Under ESA, land-use restrictions usually follow after an endangered species is found on a parcel of land. This creates perverse incentives. It encourages landowners to “shoot, shovel, and shut up”; to preemptively destroy habitat; and to extract resources as soon as possible in order to avoid becoming subject to stifling land-use constraints.

ESA treats all protected species as equally deserving of protection. Thus a “keystone” species, which plays a large role in an ecosystem (e.g., the beaver, because it builds dams), is to get no more protection than a less critical species (e.g., the kangaroo rat or the grizzly bear) or a naturally rare subspecies (e.g., the Canada lynx and the North American wolverine, whose habitat is far more prevalent above the U.S.-Canada border).

The Wilderness Act

The Wilderness Act of 1964 restricts or completely prohibits most human activity in national parks, forests, and wildlife refuges. Even active management on behalf of wildlife may be deemed suspect. But a “hands off” approach can yield disastrous outcomes for the environment. A policy of allowing forest undergrowth to accumulate has fueled massive fires; allowing the mountain pine beetle to proliferate has devastated the Black Hills National Forest.

Contradictions and ambiguities in the Wilderness Act also create problems. The federal agencies responsible for implementing the law must somehow mediate conflicts among the law’s clashing goals: the elimination of human activity in a protected area, the maintenance of an ecosystem’s health and biodiversity, and the preservation of natural and energy resources for future “use and enjoyment.”

Political entrepreneurs routinely exploit these flaws. A prime example is the coalition that succeeded in getting parts of the Colorado Plateau and the Great Basin Deserts in Utah designated as federally protected wilderness.

Renewable Energy Legislation

Federal policies on renewable energy are both a product and a benefactor of political entrepreneurship. The case of the solar power company Solyndra is a good illustration of the problem.
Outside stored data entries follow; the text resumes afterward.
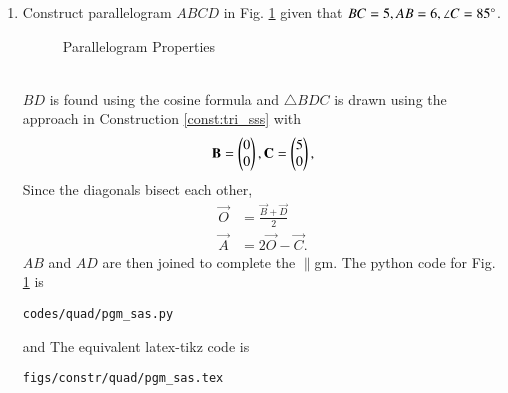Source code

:\renewcommand{\theequation}{\theenumi}
\begin{enumerate}[label=\thesubsection.\arabic*.,ref=\thesubsection.\theenumi]
%
\item Construct parallelogram $ABCD$ 	in Fig. \ref{fig:pgm_sas}	
given that  $BC = 5, AB = 6, \angle C = 85 \degree$.
\begin{figure}[!ht]
	\begin{center}
		\resizebox{\columnwidth}{!}{}
	\end{center}
	\caption{Parallelogram Properties}
	\label{fig:pgm_sas}	
\end{figure}
%
\\
\solution $BD$ is found using the cosine formula and $\triangle BDC$ is drawn using the approach in Construction \ref{const:tri_sss} with 
%
\begin{align}
\mathbf{B} = \begin{pmatrix}0\\0\end{pmatrix},
\mathbf{C} = \begin{pmatrix}5\\0\end{pmatrix},
\end{align}
%
Since the diagonals bisect each other, 
%
\begin{align}
\vec{O} &= \frac{\vec{B}+\vec{D}}{2}
\\
\vec{A} &= 2\vec{O} - \vec{C}.
\end{align}
%
$AB$ and $AD$ are then joined to complete the $\parallel$gm.
The python code for  Fig. \ref{fig:pgm_sas} is
\begin{lstlisting}
codes/quad/pgm_sas.py
\end{lstlisting}
%
and 
The equivalent latex-tikz code is
%
\begin{lstlisting}
figs/constr/quad/pgm_sas.tex
\end{lstlisting}
%


\end{enumerate}
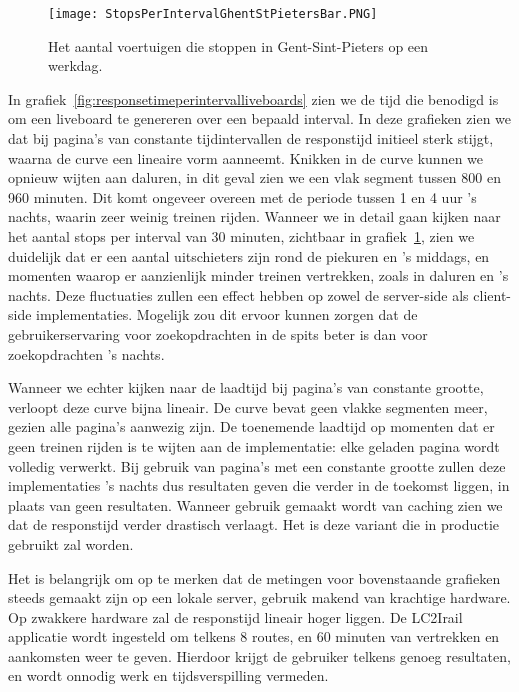 \begin{figure}[h]
	\centering
	\texttt{[image: StopsPerIntervalGhentStPietersBar.PNG]}
	\caption[Het aantal voertuigen die stoppen in Gent-St-Pieters]{Het aantal voertuigen die stoppen in Gent-Sint-Pieters op een werkdag.}
	\label{fig:stopsperintervaldetail}
\end{figure}

In grafiek~\ref{fig:responsetimeperintervalliveboards} zien we de tijd die benodigd is om een liveboard te genereren over een bepaald interval. In deze grafieken zien we dat bij pagina's van constante tijdintervallen de responstijd initieel sterk stijgt, waarna de curve een lineaire vorm aanneemt. Knikken in de curve kunnen we opnieuw wijten aan daluren, in dit geval zien we een vlak segment tussen 800 en 960 minuten. Dit komt ongeveer overeen met de periode tussen 1 en 4 uur 's nachts, waarin zeer weinig treinen rijden. Wanneer we in detail gaan kijken naar het aantal stops per interval van 30 minuten, zichtbaar in grafiek~\ref{fig:stopsperintervaldetail}, zien we duidelijk dat er een aantal uitschieters zijn rond de piekuren en 's middags, en momenten waarop er aanzienlijk minder treinen vertrekken, zoals in daluren en 's nachts. Deze fluctuaties zullen een effect hebben op zowel de server-side als client-side implementaties. Mogelijk zou dit ervoor kunnen zorgen dat de gebruikerservaring voor zoekopdrachten in de spits beter is dan voor zoekopdrachten 's nachts.

Wanneer we echter kijken naar de laadtijd bij pagina's van constante grootte, verloopt deze curve bijna lineair. De curve bevat geen vlakke segmenten meer, gezien alle pagina's aanwezig zijn. De toenemende laadtijd op momenten dat er geen treinen rijden is te wijten aan de implementatie: elke geladen pagina wordt volledig verwerkt. Bij gebruik van pagina's met een constante grootte zullen deze implementaties 's nachts dus resultaten geven die verder in de toekomst liggen, in plaats van geen resultaten. Wanneer gebruik gemaakt wordt van caching zien we dat de responstijd verder drastisch verlaagt. Het is deze variant die in productie gebruikt zal worden. 

Het is belangrijk om op te merken dat de metingen voor bovenstaande grafieken steeds gemaakt zijn op een lokale server, gebruik makend van krachtige hardware. Op zwakkere hardware zal de responstijd lineair hoger liggen. De LC2Irail applicatie wordt ingesteld om telkens 8 routes, en 60 minuten van vertrekken en aankomsten weer te geven. Hierdoor krijgt de gebruiker telkens genoeg resultaten, en wordt onnodig werk en tijdsverspilling vermeden.

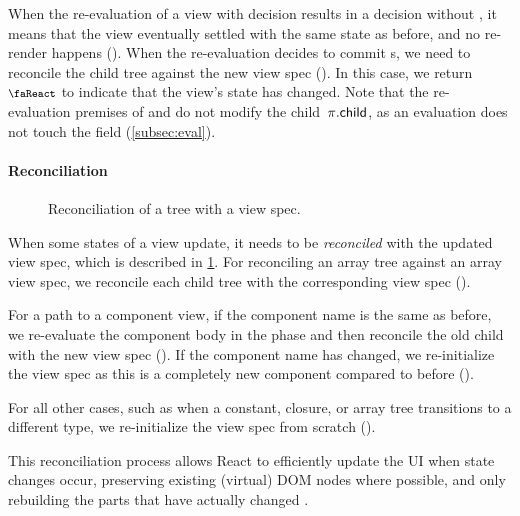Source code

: When the re-evaluation of a view with  decision results in a decision without , it means that the view eventually settled with the same state as before, and no re-render happens ().
When the re-evaluation decides to commit s, we need to reconcile the child tree against the new view spec ().
In this case, we return $\rendermode$ to indicate that the view's state has changed.
Note that the re-evaluation premises of  and  do not modify the child~$\pi.\field{child}$, as an evaluation does not touch the  field (\cref{subsec:eval}).


\paragraph{Reconciliation}
\begin{figure}[tb]
  \centering
  
  \caption{Reconciliation of a tree with a view spec.}\label{fig:reconcile}
\end{figure}
When some states of a view update, it needs to be \emph{reconciled} with the updated view spec, which is described in \cref{fig:reconcile}.
For reconciling an array tree against an array view spec, we reconcile each child tree with the corresponding view spec ().

For a path to a component view, if the component name is the same as before, we re-evaluate the component body in the  phase and then reconcile the old child with the new view spec ().
If the component name has changed, we re-initialize the view spec as this is a completely new component compared to before ().

For all other cases, such as when a constant, closure, or array tree transitions to a different type, we re-initialize the view spec from scratch ().

This reconciliation process allows React to efficiently update the UI when state changes occur, preserving existing (virtual) DOM nodes where possible, and only rebuilding the parts that have actually changed \citep{Cac16React}.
The firm began in 2005 with a unique new technology to lower the cost of solar cells. It seemed promising at first, but it failed to make a profit. Less than two years after its founding, Solyndra applied for federal loan guarantees under the Energy Policy Act. Amidst concerns by the GAO and members of Congress, its application was rejected during the last weeks of the Bush administration. During the first year of President Obama’s administration, however, Solyndra was awarded loan guarantees under a different program: the economic stimulus package. This occurred despite new concerns about its finances and competitiveness.

Solyndra’s subsequent bankruptcy embarrassed the White House and the Secretary of the Department of Energy Secretary Steven Chu, but their gamble of public funds probably seemed like a good political risk at the time. President Obama could make good on a campaign promise to promote eco-friendly products; Secretary Chu could save his job—and possibly increase the power of his agency; and Solyndra’s executives had little to lose and much to gain.

A Way Forward

Environmental policies have failed due to inherent design flaws. How should we move forward? Nature Unbound offers five principles for redesigning and incentivizing institutions to perform as needed. It then applies those principles to the Clean Water Act, the National Environmental Policy Act, the Endangered Species Act, the Wilderness Act, the Clean Air Act, and the Energy Policy Act.

Will America enact environmental policies based on sound principles? The authors of Nature Unbound are cautiously optimistic.

“We recognize that political pressures work against such redesign, but we remain pragmatically hopeful,” they write.